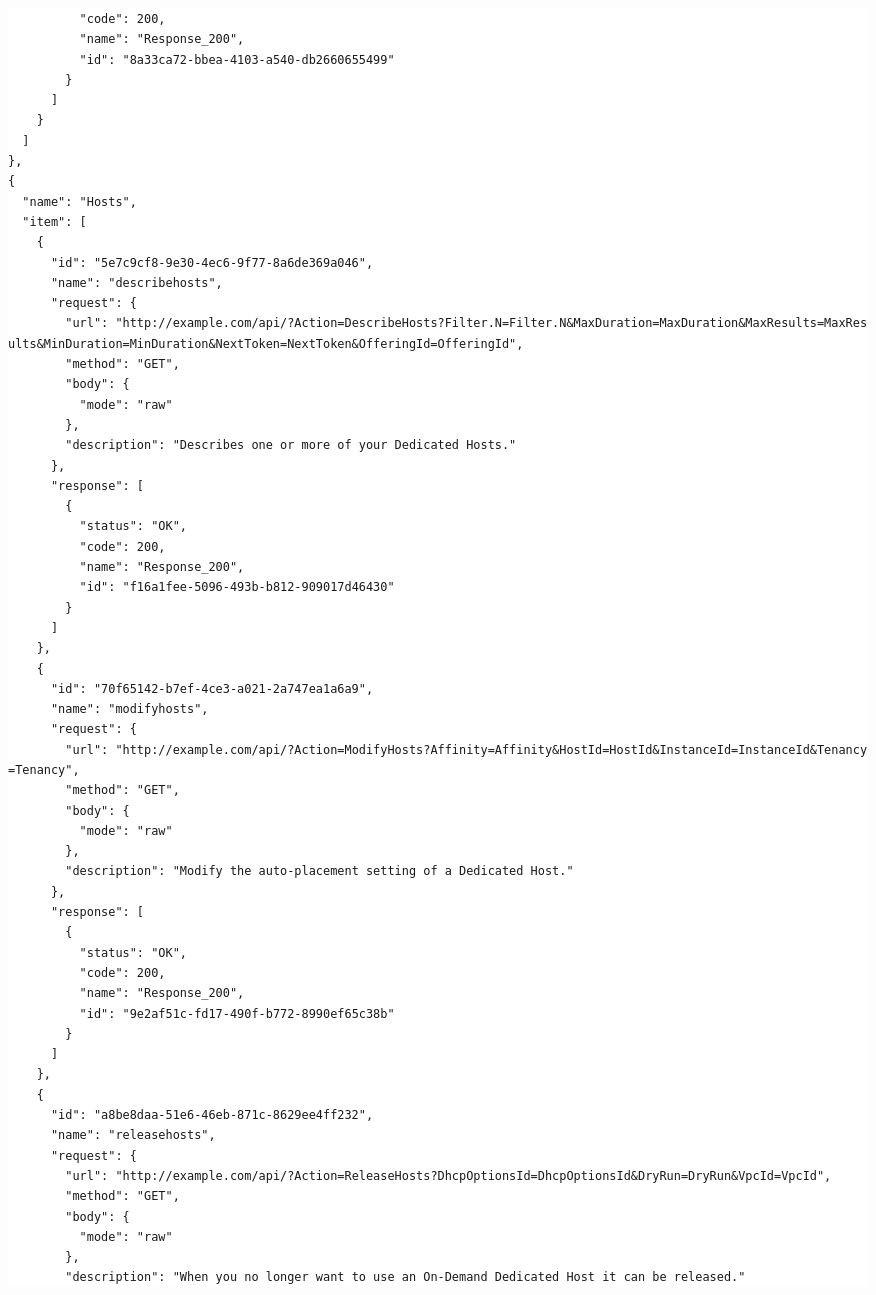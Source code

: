               "code": 200,
              "name": "Response_200",
              "id": "8a33ca72-bbea-4103-a540-db2660655499"
            }
          ]
        }
      ]
    },
    {
      "name": "Hosts",
      "item": [
        {
          "id": "5e7c9cf8-9e30-4ec6-9f77-8a6de369a046",
          "name": "describehosts",
          "request": {
            "url": "http://example.com/api/?Action=DescribeHosts?Filter.N=Filter.N&MaxDuration=MaxDuration&MaxResults=MaxResults&MinDuration=MinDuration&NextToken=NextToken&OfferingId=OfferingId",
            "method": "GET",
            "body": {
              "mode": "raw"
            },
            "description": "Describes one or more of your Dedicated Hosts."
          },
          "response": [
            {
              "status": "OK",
              "code": 200,
              "name": "Response_200",
              "id": "f16a1fee-5096-493b-b812-909017d46430"
            }
          ]
        },
        {
          "id": "70f65142-b7ef-4ce3-a021-2a747ea1a6a9",
          "name": "modifyhosts",
          "request": {
            "url": "http://example.com/api/?Action=ModifyHosts?Affinity=Affinity&HostId=HostId&InstanceId=InstanceId&Tenancy=Tenancy",
            "method": "GET",
            "body": {
              "mode": "raw"
            },
            "description": "Modify the auto-placement setting of a Dedicated Host."
          },
          "response": [
            {
              "status": "OK",
              "code": 200,
              "name": "Response_200",
              "id": "9e2af51c-fd17-490f-b772-8990ef65c38b"
            }
          ]
        },
        {
          "id": "a8be8daa-51e6-46eb-871c-8629ee4ff232",
          "name": "releasehosts",
          "request": {
            "url": "http://example.com/api/?Action=ReleaseHosts?DhcpOptionsId=DhcpOptionsId&DryRun=DryRun&VpcId=VpcId",
            "method": "GET",
            "body": {
              "mode": "raw"
            },
            "description": "When you no longer want to use an On-Demand Dedicated Host it can be released."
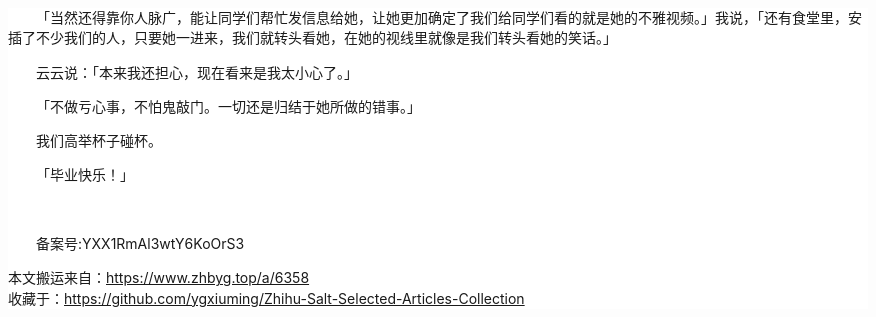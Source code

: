 &emsp;&emsp;「当然还得靠你人脉广，能让同学们帮忙发信息给她，让她更加确定了我们给同学们看的就是她的不雅视频。」我说，「还有食堂里，安插了不少我们的人，只要她一进来，我们就转头看她，在她的视线里就像是我们转头看她的笑话。」  
  
&emsp;&emsp;云云说：「本来我还担心，现在看来是我太小心了。」  
  
&emsp;&emsp;「不做亏心事，不怕鬼敲门。一切还是归结于她所做的错事。」  
  
&emsp;&emsp;我们高举杯子碰杯。  
  
&emsp;&emsp;「毕业快乐！」  
  
&emsp;&emsp;   
  
&emsp;&emsp;备案号:YXX1RmAl3wtY6KoOrS3  
  
本文搬运来自：https://www.zhbyg.top/a/6358  
 收藏于：https://github.com/ygxiuming/Zhihu-Salt-Selected-Articles-Collection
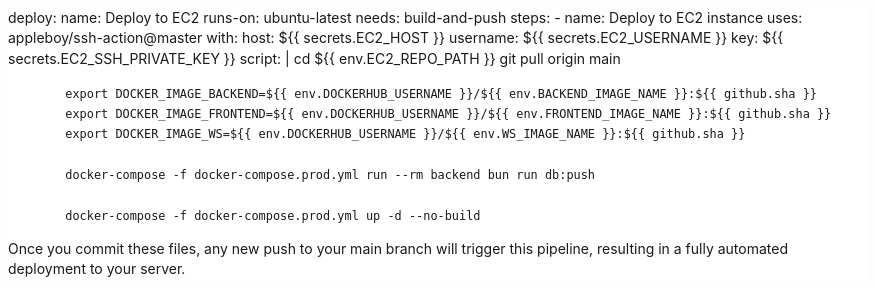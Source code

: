   deploy:
    name: Deploy to EC2
    runs-on: ubuntu-latest
    needs: build-and-push
    steps:
      - name: Deploy to EC2 instance
        uses: appleboy/ssh-action@master
        with:
          host: ${{ secrets.EC2_HOST }}
          username: ${{ secrets.EC2_USERNAME }}
          key: ${{ secrets.EC2_SSH_PRIVATE_KEY }}
          script: |
            cd ${{ env.EC2_REPO_PATH }}
            git pull origin main
            
            export DOCKER_IMAGE_BACKEND=${{ env.DOCKERHUB_USERNAME }}/${{ env.BACKEND_IMAGE_NAME }}:${{ github.sha }}
            export DOCKER_IMAGE_FRONTEND=${{ env.DOCKERHUB_USERNAME }}/${{ env.FRONTEND_IMAGE_NAME }}:${{ github.sha }}
            export DOCKER_IMAGE_WS=${{ env.DOCKERHUB_USERNAME }}/${{ env.WS_IMAGE_NAME }}:${{ github.sha }}
            
            docker-compose -f docker-compose.prod.yml run --rm backend bun run db:push
            
            docker-compose -f docker-compose.prod.yml up -d --no-build

Once you commit these files, any new push to your main branch will trigger this pipeline, resulting in a fully automated deployment to your server.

+-------+

### Task description
Starting with the line that contains "docker-compose -f docker-compose.prod.yml up", restate every line up to and including the last one above, exactly.

### Response for this exercise
            docker-compose -f docker-compose.prod.yml up -d --no-build

Once you commit these files, any new push to your main branch will trigger this pipeline, resulting in a fully automated deployment to your server.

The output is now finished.